The aggregate gain of 4.5% in newspaper ad sales in 2004 falls well below the average 6.3% growth for all national media, as illustrated in the table below. For the record, this gives newspapers a bit better than an 18% share of all ad expendutures in the U.S. vs. 21% share as recently as 2000.
Because every publisher counts beans in its own way, it is hard to pin down the impact of online advertising on a given company's top line. But John Janedis at Banc of America Securities determined that nearly half of the 3.1% increase in Knight-Ridder's $2.35 billion in ad revenues came from online sales. If you subtract online revenues, therefore, KNI's ad sales grew by only 1.7% in 2004.
Elsewhere in the '04 ad wars, the biggest year-over-year percentage gain, predictably, was recorded in online advertising, where sales climbed 32% to an estimated $9.6 billion, according to the Internet Advertising Bureau, a trade organization.
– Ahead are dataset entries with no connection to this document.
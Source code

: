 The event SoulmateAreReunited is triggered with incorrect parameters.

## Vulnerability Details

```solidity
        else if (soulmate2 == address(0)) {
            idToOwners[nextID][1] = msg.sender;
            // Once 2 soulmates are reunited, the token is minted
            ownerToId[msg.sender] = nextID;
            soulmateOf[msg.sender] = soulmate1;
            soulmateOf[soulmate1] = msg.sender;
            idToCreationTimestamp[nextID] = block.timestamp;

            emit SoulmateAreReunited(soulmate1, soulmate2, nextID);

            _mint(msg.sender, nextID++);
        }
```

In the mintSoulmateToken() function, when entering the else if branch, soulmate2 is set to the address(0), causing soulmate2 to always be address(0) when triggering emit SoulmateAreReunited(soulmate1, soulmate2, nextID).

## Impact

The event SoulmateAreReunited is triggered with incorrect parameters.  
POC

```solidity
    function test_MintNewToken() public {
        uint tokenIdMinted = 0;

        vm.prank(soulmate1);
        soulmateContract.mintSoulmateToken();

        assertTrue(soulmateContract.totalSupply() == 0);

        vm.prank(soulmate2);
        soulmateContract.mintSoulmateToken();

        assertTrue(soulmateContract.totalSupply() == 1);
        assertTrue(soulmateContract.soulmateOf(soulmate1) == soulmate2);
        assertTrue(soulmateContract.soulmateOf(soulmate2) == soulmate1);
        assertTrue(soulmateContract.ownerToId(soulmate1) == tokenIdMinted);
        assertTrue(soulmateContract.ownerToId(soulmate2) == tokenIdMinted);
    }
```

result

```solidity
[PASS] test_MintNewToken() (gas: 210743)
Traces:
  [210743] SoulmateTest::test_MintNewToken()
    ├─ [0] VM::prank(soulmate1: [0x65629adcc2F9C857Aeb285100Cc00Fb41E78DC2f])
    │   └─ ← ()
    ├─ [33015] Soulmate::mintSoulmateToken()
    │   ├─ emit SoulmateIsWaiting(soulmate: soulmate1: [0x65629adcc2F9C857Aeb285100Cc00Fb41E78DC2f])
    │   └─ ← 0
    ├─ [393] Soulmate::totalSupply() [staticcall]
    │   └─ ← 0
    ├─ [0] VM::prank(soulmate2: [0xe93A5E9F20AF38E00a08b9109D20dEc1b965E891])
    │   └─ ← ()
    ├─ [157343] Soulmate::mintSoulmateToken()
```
As illustrated in the table below, which is based mostly on data from Nielsen Media Research, the average sales increase across all ad categories was 6.3%, making for aggregate U.S. ad sales of $260 billion.
Respectable double-digit gains last year were notched, natch, by broadcast and cable television, the usual beneficiaries of the quadrennial spectacles known as the Olympics and the U.S. presidential election. Above-average increases were achieved in outdoor advertising and national magazines.
Below-average performance was recorded by spot radio and TV, Advo-type coupon operations and, as previously discussed, newspapers, where it looks like the tail really is starting to wag the dog.